Identify every line in the records below that contains the word "guest", and copy each of those lines.

Segment Start: Records shown

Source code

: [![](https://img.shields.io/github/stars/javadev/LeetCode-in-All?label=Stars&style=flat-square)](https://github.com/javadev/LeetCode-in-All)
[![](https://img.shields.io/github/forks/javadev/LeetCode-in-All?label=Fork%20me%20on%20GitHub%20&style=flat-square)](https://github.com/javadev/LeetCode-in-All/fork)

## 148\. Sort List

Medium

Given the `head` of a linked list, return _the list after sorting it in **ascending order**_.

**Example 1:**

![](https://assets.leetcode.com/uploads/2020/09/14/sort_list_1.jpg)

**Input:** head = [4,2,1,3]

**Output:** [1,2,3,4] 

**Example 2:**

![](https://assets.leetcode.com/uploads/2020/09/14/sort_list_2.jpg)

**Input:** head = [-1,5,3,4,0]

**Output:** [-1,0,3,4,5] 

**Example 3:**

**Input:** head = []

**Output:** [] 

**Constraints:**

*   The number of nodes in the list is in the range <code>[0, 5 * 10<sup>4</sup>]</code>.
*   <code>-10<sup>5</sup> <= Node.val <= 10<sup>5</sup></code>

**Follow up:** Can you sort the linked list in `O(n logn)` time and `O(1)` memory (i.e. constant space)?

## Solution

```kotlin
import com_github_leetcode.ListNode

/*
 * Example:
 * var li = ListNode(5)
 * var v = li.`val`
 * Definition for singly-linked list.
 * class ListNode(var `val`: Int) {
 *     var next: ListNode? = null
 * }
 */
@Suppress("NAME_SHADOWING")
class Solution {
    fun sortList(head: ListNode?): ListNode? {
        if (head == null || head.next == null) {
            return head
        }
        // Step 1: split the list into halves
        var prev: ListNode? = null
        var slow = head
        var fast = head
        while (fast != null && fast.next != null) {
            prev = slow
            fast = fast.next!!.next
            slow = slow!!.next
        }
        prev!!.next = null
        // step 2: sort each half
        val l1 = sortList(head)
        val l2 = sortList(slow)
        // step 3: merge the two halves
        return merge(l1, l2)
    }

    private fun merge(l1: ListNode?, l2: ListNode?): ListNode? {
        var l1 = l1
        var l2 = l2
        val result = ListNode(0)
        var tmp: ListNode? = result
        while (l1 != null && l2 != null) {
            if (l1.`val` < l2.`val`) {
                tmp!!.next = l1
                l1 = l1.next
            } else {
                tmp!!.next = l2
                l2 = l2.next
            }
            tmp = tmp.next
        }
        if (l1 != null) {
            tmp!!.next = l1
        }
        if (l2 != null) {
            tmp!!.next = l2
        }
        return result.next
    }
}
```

Segment End: Records shown
Segment Start: Records shown

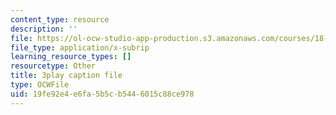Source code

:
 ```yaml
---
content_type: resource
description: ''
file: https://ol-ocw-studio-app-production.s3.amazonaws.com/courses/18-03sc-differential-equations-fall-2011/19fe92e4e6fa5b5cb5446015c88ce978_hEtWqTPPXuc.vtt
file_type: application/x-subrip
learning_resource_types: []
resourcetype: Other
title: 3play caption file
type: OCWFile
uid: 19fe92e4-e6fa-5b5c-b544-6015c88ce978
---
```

Segment End: Records shown
Segment Start: Records shown

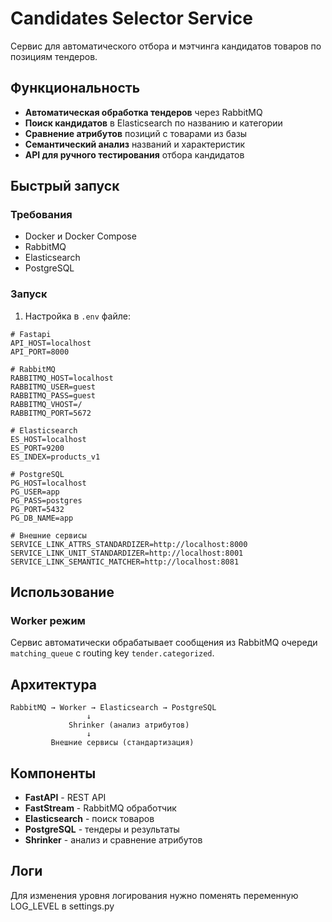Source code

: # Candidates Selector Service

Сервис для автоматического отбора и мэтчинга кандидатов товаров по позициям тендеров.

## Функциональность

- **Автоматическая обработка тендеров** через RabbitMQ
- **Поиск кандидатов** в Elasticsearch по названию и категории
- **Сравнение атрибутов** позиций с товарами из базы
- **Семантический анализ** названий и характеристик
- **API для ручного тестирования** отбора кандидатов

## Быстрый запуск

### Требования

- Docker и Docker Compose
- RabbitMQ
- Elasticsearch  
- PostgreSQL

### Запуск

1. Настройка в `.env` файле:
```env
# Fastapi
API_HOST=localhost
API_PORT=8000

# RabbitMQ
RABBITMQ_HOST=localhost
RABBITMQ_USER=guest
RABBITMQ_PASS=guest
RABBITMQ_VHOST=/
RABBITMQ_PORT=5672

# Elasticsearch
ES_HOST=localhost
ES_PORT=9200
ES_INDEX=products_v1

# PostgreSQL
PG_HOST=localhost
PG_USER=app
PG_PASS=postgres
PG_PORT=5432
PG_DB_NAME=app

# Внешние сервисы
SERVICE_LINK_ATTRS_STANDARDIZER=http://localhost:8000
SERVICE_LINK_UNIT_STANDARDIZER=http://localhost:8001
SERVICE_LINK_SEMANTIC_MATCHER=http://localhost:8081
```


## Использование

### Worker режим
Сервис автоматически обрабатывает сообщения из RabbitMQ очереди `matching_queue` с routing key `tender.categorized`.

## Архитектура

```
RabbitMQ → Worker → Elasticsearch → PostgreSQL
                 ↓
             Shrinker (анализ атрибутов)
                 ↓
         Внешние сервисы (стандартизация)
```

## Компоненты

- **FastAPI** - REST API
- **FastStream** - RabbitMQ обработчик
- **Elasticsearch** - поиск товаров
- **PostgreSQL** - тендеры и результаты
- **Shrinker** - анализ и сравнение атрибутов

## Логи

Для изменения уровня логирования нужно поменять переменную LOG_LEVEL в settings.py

Segment End: Records shown

■ **Answer to the problem**:
RABBITMQ_USER=guest
RABBITMQ_PASS=guest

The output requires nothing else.